In reply to: Tom Lane (#2)

Re: Unsynchronized parallel dumps from 13.3 replica produced by pg_dump

Thanks Tom. It's a strange one for sure. Hopefully AWS support will shed
some light on it. I will clarify too that this is the regular RDS Postgres
version and not their other Aurora Postgres service. I suspect the Aurora
Postgres probably differs from the community version by quite a bit, but
I'm unsure how much their regular Postgres offering differs, if at all.

Thanks,
Chris

On Mon, Oct 18, 2021 at 8:05 PM Tom Lane <tgl@sss.pgh.pa.us> wrote:

Show quoted text

Chris Williams <cswilliams@gmail.com> writes:

We have a script that runs a pg_dump off of an RDS PG13.3 replica several
times per day. We then load this dump using pg_restore into another
postgres RDS db in another AWS account, scrub some of the data, and then
take a snapshot of it.

Hmm ... I'm fairly sure that RDS Postgres is not Postgres at this level
of detail. The info I've been able to find about their replication
mechanism talks about things like "eventually consistent reads", which
is not something community Postgres deals in.
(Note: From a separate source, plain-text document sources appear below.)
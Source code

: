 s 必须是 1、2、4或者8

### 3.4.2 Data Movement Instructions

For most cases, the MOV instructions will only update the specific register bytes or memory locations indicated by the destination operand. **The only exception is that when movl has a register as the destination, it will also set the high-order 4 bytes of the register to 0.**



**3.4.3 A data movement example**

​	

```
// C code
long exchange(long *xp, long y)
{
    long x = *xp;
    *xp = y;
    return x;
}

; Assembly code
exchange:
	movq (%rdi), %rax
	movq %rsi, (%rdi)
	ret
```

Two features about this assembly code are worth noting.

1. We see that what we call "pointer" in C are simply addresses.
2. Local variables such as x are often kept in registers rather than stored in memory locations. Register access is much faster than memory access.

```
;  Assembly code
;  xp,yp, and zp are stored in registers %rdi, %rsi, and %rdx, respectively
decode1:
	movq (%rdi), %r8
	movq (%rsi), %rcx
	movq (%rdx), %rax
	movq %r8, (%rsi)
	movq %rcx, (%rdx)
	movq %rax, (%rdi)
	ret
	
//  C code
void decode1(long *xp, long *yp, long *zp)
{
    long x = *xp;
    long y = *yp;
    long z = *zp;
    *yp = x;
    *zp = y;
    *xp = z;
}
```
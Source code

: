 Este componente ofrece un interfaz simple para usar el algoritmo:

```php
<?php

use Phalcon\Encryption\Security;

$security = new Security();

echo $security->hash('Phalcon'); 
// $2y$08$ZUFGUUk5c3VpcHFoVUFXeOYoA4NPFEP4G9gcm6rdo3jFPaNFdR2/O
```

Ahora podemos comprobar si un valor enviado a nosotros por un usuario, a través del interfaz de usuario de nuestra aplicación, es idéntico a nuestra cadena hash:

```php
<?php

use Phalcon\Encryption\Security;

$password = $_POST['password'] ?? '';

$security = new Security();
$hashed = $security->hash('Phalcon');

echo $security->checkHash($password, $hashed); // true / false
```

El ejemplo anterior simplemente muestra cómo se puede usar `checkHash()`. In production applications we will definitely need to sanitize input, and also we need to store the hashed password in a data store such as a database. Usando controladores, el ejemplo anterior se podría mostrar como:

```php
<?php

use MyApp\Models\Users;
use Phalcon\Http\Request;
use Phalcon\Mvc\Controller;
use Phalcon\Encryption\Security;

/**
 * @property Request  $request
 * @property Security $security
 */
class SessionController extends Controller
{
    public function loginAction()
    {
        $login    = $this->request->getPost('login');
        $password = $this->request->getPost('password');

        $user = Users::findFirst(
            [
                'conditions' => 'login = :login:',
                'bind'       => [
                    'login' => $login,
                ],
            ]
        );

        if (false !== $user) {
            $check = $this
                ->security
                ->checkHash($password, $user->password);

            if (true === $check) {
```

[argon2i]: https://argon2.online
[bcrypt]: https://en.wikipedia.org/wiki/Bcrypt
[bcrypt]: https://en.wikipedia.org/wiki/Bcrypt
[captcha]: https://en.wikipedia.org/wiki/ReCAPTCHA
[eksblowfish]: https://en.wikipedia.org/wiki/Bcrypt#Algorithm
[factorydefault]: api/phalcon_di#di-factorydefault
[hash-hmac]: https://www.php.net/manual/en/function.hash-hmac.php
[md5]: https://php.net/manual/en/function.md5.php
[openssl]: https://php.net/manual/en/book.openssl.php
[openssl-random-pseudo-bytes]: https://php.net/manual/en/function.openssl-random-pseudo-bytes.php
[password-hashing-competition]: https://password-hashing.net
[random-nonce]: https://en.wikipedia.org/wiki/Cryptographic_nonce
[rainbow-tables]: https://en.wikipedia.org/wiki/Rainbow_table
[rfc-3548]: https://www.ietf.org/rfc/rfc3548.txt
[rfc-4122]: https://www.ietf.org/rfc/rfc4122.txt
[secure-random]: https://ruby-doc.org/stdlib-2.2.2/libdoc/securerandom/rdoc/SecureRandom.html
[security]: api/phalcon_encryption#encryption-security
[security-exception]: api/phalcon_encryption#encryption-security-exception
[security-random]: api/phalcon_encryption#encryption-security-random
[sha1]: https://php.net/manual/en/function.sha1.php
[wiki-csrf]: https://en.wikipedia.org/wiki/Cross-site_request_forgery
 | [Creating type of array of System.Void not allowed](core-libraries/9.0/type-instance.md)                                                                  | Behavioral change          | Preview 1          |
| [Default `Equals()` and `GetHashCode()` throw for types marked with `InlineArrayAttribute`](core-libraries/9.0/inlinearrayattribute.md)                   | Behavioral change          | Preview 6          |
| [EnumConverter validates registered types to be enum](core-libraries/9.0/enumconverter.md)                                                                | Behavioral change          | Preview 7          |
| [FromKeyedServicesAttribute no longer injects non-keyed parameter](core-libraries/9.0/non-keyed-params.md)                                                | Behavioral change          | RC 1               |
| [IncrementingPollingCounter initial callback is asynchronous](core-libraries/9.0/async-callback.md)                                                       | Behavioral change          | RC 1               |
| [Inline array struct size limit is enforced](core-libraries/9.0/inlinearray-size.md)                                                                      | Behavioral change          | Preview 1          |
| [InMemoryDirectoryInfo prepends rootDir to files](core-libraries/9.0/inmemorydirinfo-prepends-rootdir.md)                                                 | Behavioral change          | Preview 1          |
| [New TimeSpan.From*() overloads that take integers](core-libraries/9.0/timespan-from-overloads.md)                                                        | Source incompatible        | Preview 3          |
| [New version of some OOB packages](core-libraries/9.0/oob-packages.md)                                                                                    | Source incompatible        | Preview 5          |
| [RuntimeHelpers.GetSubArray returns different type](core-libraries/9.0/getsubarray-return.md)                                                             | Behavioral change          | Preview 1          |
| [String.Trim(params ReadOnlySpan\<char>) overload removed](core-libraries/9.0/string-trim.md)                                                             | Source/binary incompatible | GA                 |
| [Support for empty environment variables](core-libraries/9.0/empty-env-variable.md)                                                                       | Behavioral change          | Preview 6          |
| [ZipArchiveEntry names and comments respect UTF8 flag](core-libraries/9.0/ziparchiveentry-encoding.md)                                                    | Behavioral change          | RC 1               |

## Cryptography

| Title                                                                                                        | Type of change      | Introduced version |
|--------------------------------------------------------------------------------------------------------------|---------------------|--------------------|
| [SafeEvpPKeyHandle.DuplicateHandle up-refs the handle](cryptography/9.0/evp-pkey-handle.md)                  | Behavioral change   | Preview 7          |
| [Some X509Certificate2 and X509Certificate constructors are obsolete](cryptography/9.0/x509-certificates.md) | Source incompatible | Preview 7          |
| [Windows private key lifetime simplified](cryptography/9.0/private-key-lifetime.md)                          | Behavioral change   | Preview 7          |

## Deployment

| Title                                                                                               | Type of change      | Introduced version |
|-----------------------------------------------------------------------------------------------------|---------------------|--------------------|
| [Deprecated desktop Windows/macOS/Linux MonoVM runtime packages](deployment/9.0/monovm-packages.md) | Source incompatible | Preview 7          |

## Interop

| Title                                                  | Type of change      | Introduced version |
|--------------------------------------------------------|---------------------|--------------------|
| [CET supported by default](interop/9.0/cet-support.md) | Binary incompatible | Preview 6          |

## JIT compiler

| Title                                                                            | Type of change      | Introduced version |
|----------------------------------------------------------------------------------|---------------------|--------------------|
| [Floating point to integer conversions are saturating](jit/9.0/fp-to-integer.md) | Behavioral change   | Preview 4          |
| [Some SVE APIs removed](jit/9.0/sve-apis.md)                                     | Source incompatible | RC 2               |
In particular, what I'd expect from the community code is that a replica
could see a sequence as being *ahead* of the value that you might expect
from looking at related tables; but never behind. (Also, that statement
is true regardless of whether you are doing parallel dump.) And
non-sequence tables should always be consistent, period.

So I'm suspicious that this is an RDS-specific effect, and thus that
you should consult Amazon support first. If they say "no, it's Postgres
all the way down", then we need to look closer.

regards, tom lane

Tom Lane

tgl@sss.pgh.pa.us

over 4 years ago

In reply to: Chris Williams (#3)

Re: Unsynchronized parallel dumps from 13.3 replica produced by pg_dump

Chris Williams <cswilliams@gmail.com> writes:

Thanks Tom. It's a strange one for sure. Hopefully AWS support will shed
some light on it. I will clarify too that this is the regular RDS Postgres
version and not their other Aurora Postgres service. I suspect the Aurora
Postgres probably differs from the community version by quite a bit, but
I'm unsure how much their regular Postgres offering differs, if at all.

Yeah, Aurora is definitely a different beast at the storage level.
I'm not entirely sure about RDS.

regards, tom lane